### EXERCISE DIRECTIONS
Every line from the top of the records below through the one containing "命题 9. 设 X、Y、Z" must be copied exactly, and the pictures must not be.

### Document images with source code
▽
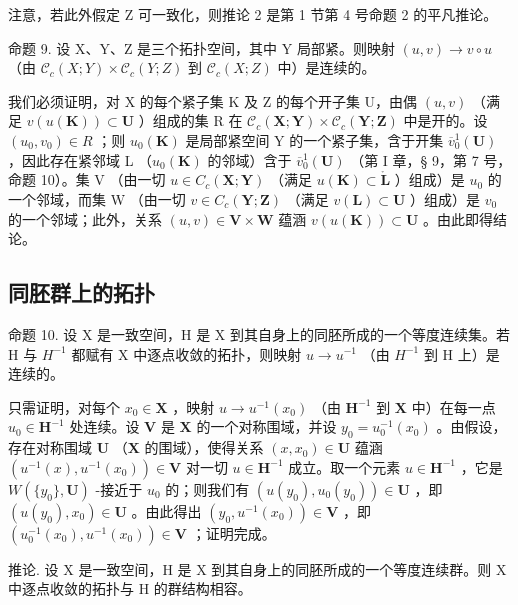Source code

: 注意，若此外假定 Z 可一致化，则推论 2 是第 1 节第 4 号命题 2 的平凡推论。

命题 9. 设 X、Y、Z 是三个拓扑空间，其中 Y 局部紧。则映射 \((u, v) \to v \circ u\) （由 \(\mathcal{C}_c(X; Y) \times \mathcal{C}_c(Y; Z)\) 到 \(\mathcal{C}_c(X; Z)\) 中）是连续的。

我们必须证明，对 X 的每个紧子集 K 及 Z 的每个开子集 U，由偶 \((u, v)\) （满足 \(v(u(\mathbf{K})) \subset \mathbf{U}\) ）组成的集 R 在 \(\mathcal{C}_{c}(\mathbf{X}; \mathbf{Y}) \times \mathcal{C}_{c}(\mathbf{Y}; \mathbf{Z})\) 中是开的。设 \((u_{0}, v_{0}) \in R\) ；则 \(u_{0}(\mathbf{K})\) 是局部紧空间 Y 的一个紧子集，含于开集 \(\overline{v}_{0}^{1}(\mathbf{U})\) ，因此存在紧邻域 L （\(u_{0}(\mathbf{K})\) 的邻域）含于 \(\overline{v}_{0}^{1}(\mathbf{U})\) （第 I 章，§ 9，第 7 号，命题 10）。集 V （由一切 \(u \in C_{c}(\mathbf{X}; \mathbf{Y})\) （满足 \(u(\mathbf{K}) \subset \mathring{\mathbf{L}}\) ）组成）是 \(u_{0}\) 的一个邻域，而集 W （由一切 \(v \in C_{c}(\mathbf{Y}; \mathbf{Z})\) （满足 \(v(\mathbf{L}) \subset \mathbf{U}\) ）组成）是 \(v_{0}\) 的一个邻域；此外，关系 \((u, v) \in \mathbf{V} \times \mathbf{W}\) 蕴涵 \(v(u(\mathbf{K})) \subset \mathbf{U}\) 。由此即得结论。

\subsection{同胚群上的拓扑}

命题 10. 设 X 是一致空间，H 是 X 到其自身上的同胚所成的一个等度连续集。若 H 与 \(H^{-1}\) 都赋有 X 中逐点收敛的拓扑，则映射 \(u \rightarrow u^{-1}\) （由 \(H^{-1}\) 到 H 上）是连续的。

只需证明，对每个 \(x_0 \in \mathbf{X}\) ，映射 \(u \to u^{-1}(x_0)\) （由 \(\mathbf{H}^{-1}\) 到 \(\mathbf{X}\) 中）在每一点 \(u_0 \in \mathbf{H}^{-1}\) 处连续。设 \(\mathbf{V}\) 是 \(\mathbf{X}\) 的一个对称围域，并设 \(y_0 = u_0^{-1}(x_0)\) 。由假设，存在对称围域 \(\mathbf{U}\) （\(\mathbf{X}\) 的围域），使得关系 \((x, x_0) \in \mathbf{U}\) 蕴涵 \((u^{-1}(x), u^{-1}(x_0)) \in \mathbf{V}\) 对一切 \(u \in \mathbf{H}^{-1}\) 成立。取一个元素 \(u \in \mathbf{H}^{-1}\) ，它是 \(W(\{y_0\}, \mathbf{U})\) -接近于 \(u_0\) 的；则我们有 \((u(y_0), u_0(y_0)) \in \mathbf{U}\) ，即 \((u(y_0), x_0) \in \mathbf{U}\) 。由此得出 \((y_0, u^{-1}(x_0)) \in \mathbf{V}\) ，即 \((u_0^{-1}(x_0), u^{-1}(x_0)) \in \mathbf{V}\) ；证明完成。

推论. 设 X 是一致空间，H 是 X 到其自身上的同胚所成的一个等度连续群。则 X 中逐点收敛的拓扑与 H 的群结构相容。

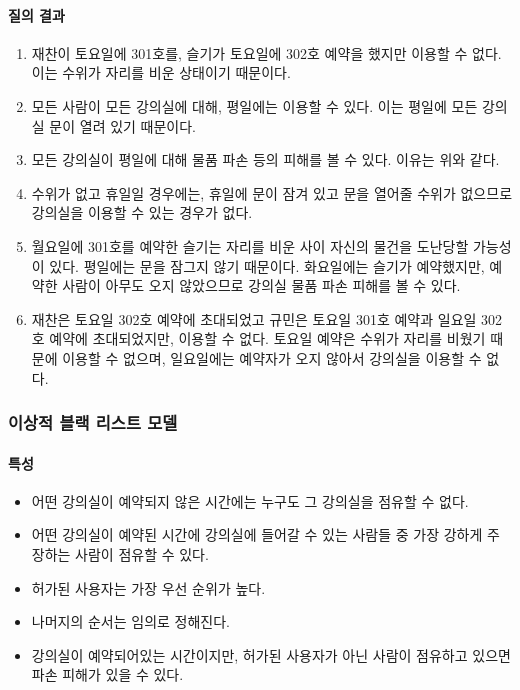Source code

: \documentclass[11pt,a4paper]{article}
\begin{document}
\paragraph{질의 결과}
\begin{enumerate}
\item 재찬이 토요일에 301호를, 슬기가 토요일에 302호 예약을 했지만 이용할 수
없다. 이는 수위가 자리를 비운 상태이기 때문이다.
\item 모든 사람이 모든 강의실에 대해, 평일에는 이용할 수 있다. 이는 평일에 모든
강의실 문이 열려 있기 때문이다.
\item 모든 강의실이 평일에 대해 물품 파손 등의 피해를 볼 수 있다. 이유는 위와
같다.
\item 수위가 없고 휴일일 경우에는, 휴일에 문이 잠겨 있고 문을 열어줄 수위가
없으므로 강의실을 이용할 수 있는 경우가 없다.
\item 월요일에 301호를 예약한 슬기는 자리를 비운 사이 자신의 물건을 도난당할
가능성이 있다. 평일에는 문을 잠그지 않기 때문이다. 화요일에는 슬기가
예약했지만, 예약한 사람이 아무도 오지 않았으므로 강의실 물품 파손 피해를 볼 수
있다.
\item 재찬은 토요일 302호 예약에 초대되었고 규민은 토요일 301호 예약과 일요일
302호 예약에 초대되었지만, 이용할 수 없다. 토요일 예약은 수위가 자리를 비웠기
때문에 이용할 수 없으며, 일요일에는 예약자가 오지 않아서 강의실을 이용할 수
없다.
\end{enumerate}

\subsubsection{이상적 블랙 리스트 모델}

\paragraph{특성}
\begin{itemize}
\item 어떤 강의실이 예약되지 않은 시간에는 누구도 그 강의실을 점유할 수 없다.
\item 어떤 강의실이 예약된 시간에 강의실에 들어갈 수 있는 사람들 중 가장 강하게
주장하는 사람이 점유할 수 있다.
\item 허가된 사용자는 가장 우선 순위가 높다.
\item 나머지의 순서는 임의로 정해진다.
\item 강의실이 예약되어있는 시간이지만, 허가된 사용자가 아닌 사람이 점유하고
있으면 파손 피해가 있을 수 있다.
\end{itemize}
\end{document}
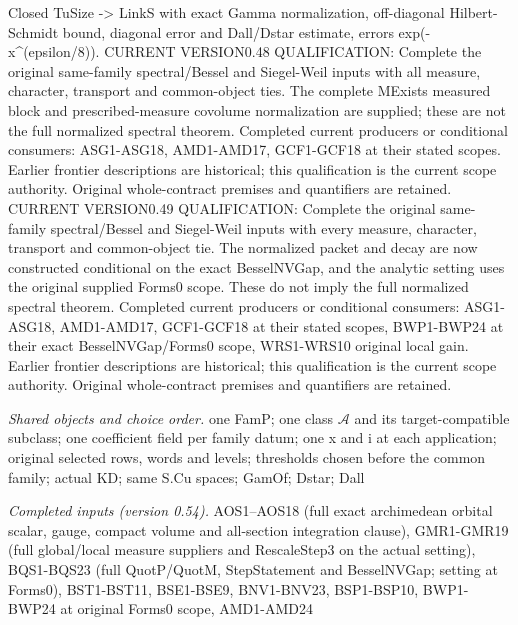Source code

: Closed TuSize -> LinkS with exact Gamma normalization, off-diagonal Hilbert-Schmidt bound, diagonal error and Dall/Dstar estimate, errors exp(-x\textasciicircum{}(epsilon/8)). CURRENT VERSION0.48 QUALIFICATION: Complete the original same-family spectral/Bessel and Siegel-Weil inputs with all measure, character, transport and common-object ties. The complete MExists measured block and prescribed-measure covolume normalization are supplied; these are not the full normalized spectral theorem. Completed current producers or conditional consumers: ASG1-ASG18, AMD1-AMD17, GCF1-GCF18 at their stated scopes. Earlier frontier descriptions are historical; this qualification is the current scope authority. Original whole-contract premises and quantifiers are retained. CURRENT VERSION0.49 QUALIFICATION: Complete the original same-family spectral/Bessel and Siegel-Weil inputs with every measure, character, transport and common-object tie. The normalized packet and decay are now constructed conditional on the exact BesselNVGap, and the analytic setting uses the original supplied Forms0 scope. These do not imply the full normalized spectral theorem. Completed current producers or conditional consumers: ASG1-ASG18, AMD1-AMD17, GCF1-GCF18 at their stated scopes, BWP1-BWP24 at their exact BesselNVGap/Forms0 scope, WRS1-WRS10 original local gain. Earlier frontier descriptions are historical; this qualification is the current scope authority. Original whole-contract premises and quantifiers are retained.

\emph{Shared objects and choice order.} one FamP; one class $\mathcal A$ and its target-compatible subclass; one coefficient field per family datum; one x and i at each application; original selected rows, words and levels; thresholds chosen before the common family; actual KD; same S.Cu spaces; GamOf; Dstar; Dall

\emph{Completed inputs (version 0.54).} AOS1–AOS18 (full exact archimedean orbital scalar, gauge, compact volume and all-section integration clause), GMR1-GMR19 (full global/local measure suppliers and RescaleStep3 on the actual setting), BQS1-BQS23 (full QuotP/QuotM, StepStatement and BesselNVGap; setting at Forms0), BST1-BST11, BSE1-BSE9, BNV1-BNV23, BSP1-BSP10, BWP1-BWP24 at original Forms0 scope, AMD1-AMD24


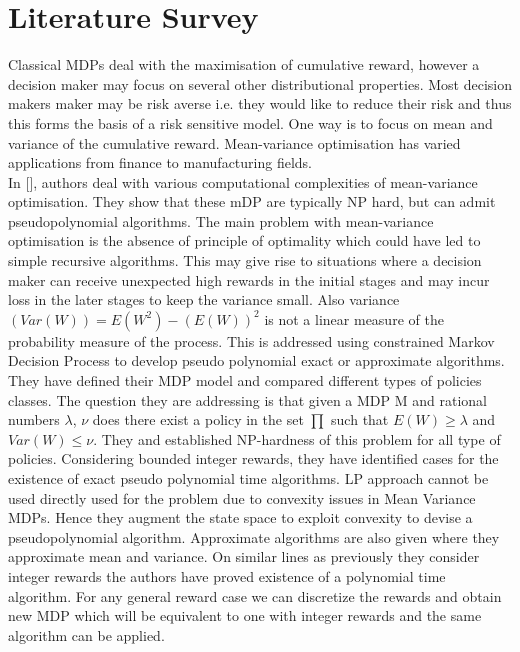 \documentclass[10pt,a4paper,oneside]{report}
\begin{document}
\chapter{Literature Survey}


\noindent Classical MDPs deal with the maximisation of cumulative reward, however a decision maker may focus on several other distributional properties. Most decision makers maker may be risk averse i.e. they would like to reduce their risk and thus this forms the basis of a risk sensitive model. 
One way is to focus on mean and variance of the cumulative reward. Mean-variance optimisation has varied applications from finance to manufacturing fields.\\

In [], authors deal with various computational complexities of mean-variance optimisation. They show that these mDP are typically NP hard, but can admit pseudopolynomial algorithms.  The main problem with mean-variance optimisation is the absence of principle of optimality which could have led to simple recursive algorithms. This may give rise to situations where a decision maker can receive unexpected high rewards in the initial stages and may incur loss in the later stages to keep the variance small.  Also variance $ (Var(W))=E(W^2)- (E(W))^2$ is not a linear measure of the probability measure of the process. This is addressed using constrained Markov Decision Process to develop pseudo polynomial exact or approximate algorithms. They have defined their MDP model and compared different types of policies classes. The question they are addressing is that given a MDP M and rational numbers $\lambda$, $\nu$ does there exist a policy in the set $\prod$ such that $E(W)\geq \lambda$ and $Var(W)\leq \nu$. They  and established NP-hardness of this problem for all type of policies. Considering bounded integer rewards, they have identified cases for the existence of exact pseudo polynomial time algorithms. LP approach cannot be used directly used for the problem due to convexity issues in Mean Variance MDPs. Hence they augment the state space to exploit convexity to devise a pseudopolynomial algorithm.  Approximate algorithms are also given where they approximate mean and variance. On similar lines as previously they consider integer rewards the authors have proved existence of a polynomial time algorithm. For any general reward case we can discretize the rewards and obtain new MDP which will be equivalent to one with integer rewards and the same algorithm can be applied.\\
\end{document}
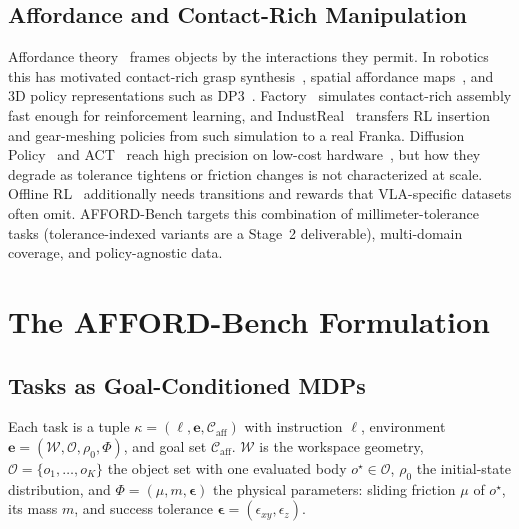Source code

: \documentclass[conference]{IEEEtran}
\begin{document}
\subsection{Affordance and Contact-Rich Manipulation}
Affordance theory~\cite{gibson1979ecological} frames objects by the interactions they permit. In robotics this has motivated contact-rich grasp synthesis~\cite{turpin2022graspd}, spatial affordance maps~\cite{shridhar2022cliport}, and 3D policy representations such as DP3~\cite{ze2024dp3}. Factory~\cite{narang2022factory} simulates contact-rich assembly fast enough for reinforcement learning, and IndustReal~\cite{tang2023industreal} transfers RL insertion and gear-meshing policies from such simulation to a real Franka. Diffusion Policy~\cite{chi2023diffusion} and ACT~\cite{zhao2023act} reach high precision on low-cost hardware~\cite{fu2024mobilealoha}, but how they degrade as tolerance tightens or friction changes is not characterized at scale. Offline RL~\cite{kumar2020cql} additionally needs transitions and rewards that VLA-specific datasets often omit. AFFORD-Bench targets this combination of millimeter-tolerance tasks (tolerance-indexed variants are a Stage~2 deliverable), multi-domain coverage, and policy-agnostic data.

\section{The AFFORD-Bench Formulation}
\label{sec:formulation}
\label{sec:benchmark}

\subsection{Tasks as Goal-Conditioned MDPs}
Each task is a tuple $\kappa = (\ell, \mathbf{e}, \mathcal{C}_{\text{aff}})$ with instruction $\ell$, environment $\mathbf{e} = (\mathcal{W}, \mathcal{O}, \rho_0, \Phi)$, and goal set $\mathcal{C}_{\text{aff}}$. $\mathcal{W}$ is the workspace geometry, $\mathcal{O} = \{o_1, \dots, o_K\}$ the object set with one evaluated body $o^\star \in \mathcal{O}$, $\rho_0$ the initial-state distribution, and $\Phi = (\mu, m, \boldsymbol{\epsilon})$ the physical parameters: sliding friction $\mu$ of $o^\star$, its mass $m$, and success tolerance $\boldsymbol{\epsilon} = (\epsilon_{xy}, \epsilon_z)$.
\end{document}
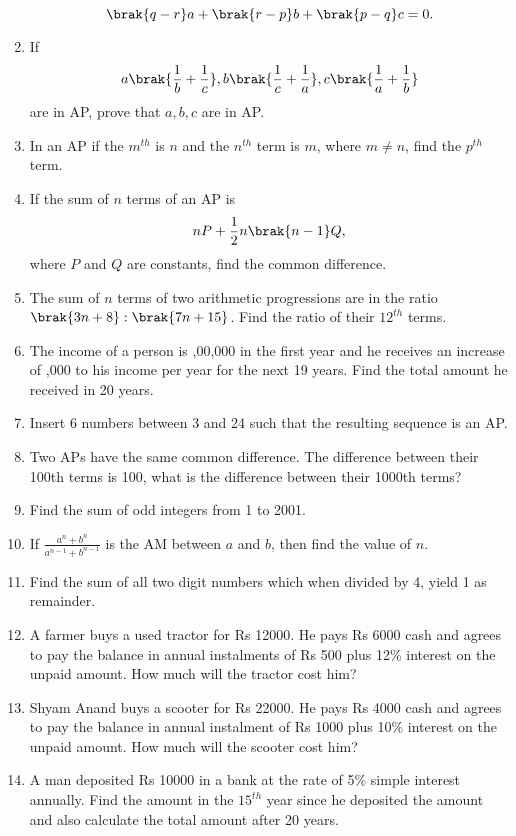 \begin{enumerate}[label=\thesubsection.\arabic*, ref=\thesubsection.\theenumi]
$$\brak{q - r }a + \brak{r - p }b + \brak{p - q }c = 0.$$
\item If $$a\brak{\frac{1}{b}+\frac{1}{c}}, b\brak{\frac{1}{c}+\frac{1}{a}}, c\brak{\frac{1}{a}+\frac{1}{b}}$$ are in AP, prove that $a, b, c$ are in AP. 
\item In an AP if the $m^{th}$ is $n$ and the $n^{th}$ term is $m$, where $m \ne n$, find the $p^{th}$ term.
\item If the sum of $n$ terms of an AP is
	$$nP+\frac{1}{2} n\brak{n-1}Q,$$
	where $P$ and $Q$ are constants, find the common difference.
\item The sum of $n$ terms of two arithmetic progressions are in the ratio
	$\brak{3n+8}:\brak{7n+15}$.  Find the ratio of their $12^{th}$ terms.
\item The income of a person is ,00,000 in the first year and he receives an increase of ,000 to his income per year for the next 19 years.  Find the total amount he received in 20 years.
\item Insert 6 numbers between 3 and 24 such that the resulting sequence is an AP.
\item Two APs have the same common difference. The difference between their 100th terms is 100,  what is the difference between their 1000th terms?
\item Find the sum of odd integers from 1 to 2001.
\item If $\frac{a^n+b^n}{a^{n-1}+b^{n-1}}$ is the AM  between $a$ and $b$,  then find the value of $n$.
\item Find the sum of all two digit numbers which when divided by 4,  yield 1 as remainder.
\item A farmer buys a used tractor for Rs 12000. He pays Rs 6000 cash and agrees to pay the balance in annual instalments of Rs 500 plus 12\% interest on the unpaid amount. How much will the tractor cost him?
\item Shyam Anand buys a scooter for Rs 22000. He pays Rs 4000 cash and agrees to
pay the balance in annual instalment of Rs 1000 plus 10\% interest on the unpaid
amount. How much will the scooter cost him?
\item A man deposited Rs 10000 in a bank at the rate of 5\% simple interest annually. Find the amount in the $15^{th}$ year since he deposited the amount and also calculate the total amount after 20 years.

\end{enumerate}
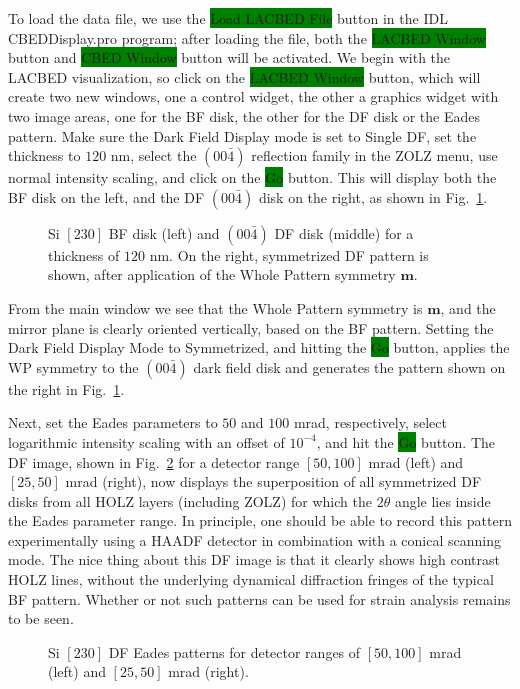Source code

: \documentclass[DIV=calc, paper=letter, fontsize=11pt]{scrartcl}	 %
\newcommand{\button}[1]{\colorbox{green}{\textsf{#1}} button}
\begin{document}
To load the data file, we use the \button{Load LACBED File} in the IDL \textsf{CBEDDisplay.pro} program; after loading the file, 
both the \button{LACBED Window} and \button{CBED Window} will be activated.  We begin with the LACBED visualization, so click on
the \button{LACBED Window}, which will create two new windows, one a control widget, the other a graphics widget with two image areas,
one for the BF disk, the other for the DF disk or the Eades pattern.  Make sure the Dark Field Display mode
is set to Single DF, set the thickness to $120$ nm, select the $(00\bar{4})$ reflection family
in the ZOLZ menu, use normal intensity scaling, and click on the \button{Go}.  This will display both the BF disk on the left,
and the DF $(00\bar{4})$ disk on the right, as shown in Fig.~\ref{fig:ex2}.

\begin{figure}[h]
\leavevmode\centering
{}
\caption{\label{fig:ex2}Si $[230]$ BF disk (left) and $(00\bar{4})$ DF disk (middle) for a thickness of $120$ nm.  On the right, symmetrized DF
pattern is shown, after application of the Whole Pattern symmetry $\mathbf{m}$.}
\end{figure}

From the main window we see that the Whole Pattern symmetry is $\mathbf{m}$, and the mirror plane is clearly oriented vertically,
based on the BF pattern.  Setting the Dark Field Display Mode to Symmetrized, and hitting the \button{Go}, applies the WP symmetry to
the $(00\bar{4})$ dark field disk and generates the pattern shown on the right in Fig.~\ref{fig:ex2}.

Next, set the Eades parameters to $50$ and $100$ mrad, respectively, select logarithmic intensity scaling with an offset of $10^{-4}$, 
and hit the \button{Go}.  The DF image, shown in Fig.~\ref{fig:ex3} for a detector range $[50,100]$ mrad (left) and $[25,50]$ mrad (right),
now displays the superposition of all symmetrized DF disks from all HOLZ layers (including ZOLZ) for which 
the $2\theta$ angle lies inside the Eades parameter range.  In principle, one should be able to record this pattern experimentally 
using a HAADF detector in combination with a conical scanning mode.  The nice thing about this DF image is that it clearly shows high
contrast HOLZ lines, without the underlying dynamical diffraction fringes of the typical BF pattern.  Whether or not such patterns can
be used for strain analysis remains to be seen.

\begin{figure}[h]
\leavevmode\centering
{}
\caption{\label{fig:ex3}Si $[230]$ DF Eades patterns for detector ranges of $[50,100]$ mrad (left) and $[25,50]$ mrad (right).}
\end{figure}
\end{document}

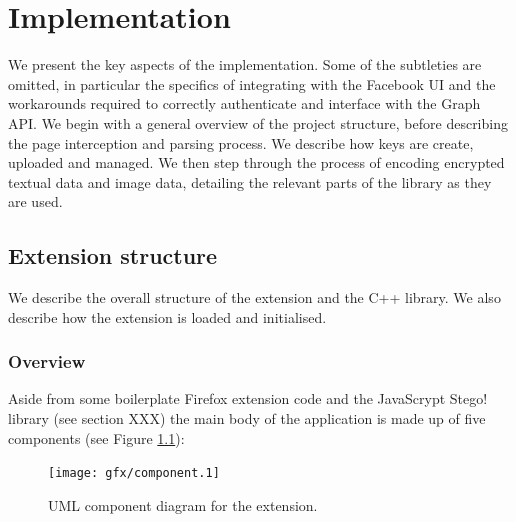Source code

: \chapter{Implementation}\label{ch:implementation}

We present the key aspects of the implementation. Some of the subtleties are omitted, in particular the specifics of integrating with the Facebook UI and the workarounds required to correctly authenticate and interface with the Graph API. We begin with a general overview of the project structure, before describing the page interception and parsing process. We describe how keys are create, uploaded and managed. We then step through the process of encoding encrypted textual data and image data, detailing the relevant parts of the library as they are used. 


\FloatBarrier
\section{Extension structure}

We describe the overall structure of the extension and the C++ library. We also describe how the extension is loaded and initialised.

\subsection{Overview}

    Aside from some boilerplate Firefox extension code and the JavaScrypt Stego! library (see section XXX) the main body of the application is made up of five components (see Figure \ref{uml:component}):

    \begin{figure}[tb]
        \begin{center}
                \texttt{[image: gfx/component.1]}
            \caption{UML component diagram for the extension.}
            \label{uml:component}
        \end{center}
    \end{figure}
△
### REPLY TO THE EXERCISE
Source code

: 注意，若此外假定 Z 可一致化，则推论 2 是第 1 节第 4 号命题 2 的平凡推论。

命题 9. 设 X、Y、Z 是三个拓扑空间，其中 Y 局部紧。则映射 \((u, v) \to v \circ u\) （由 \(\mathcal{C}_c(X; Y) \times \mathcal{C}_c(Y; Z)\) 到 \(\mathcal{C}_c(X; Z)\) 中）是连续的。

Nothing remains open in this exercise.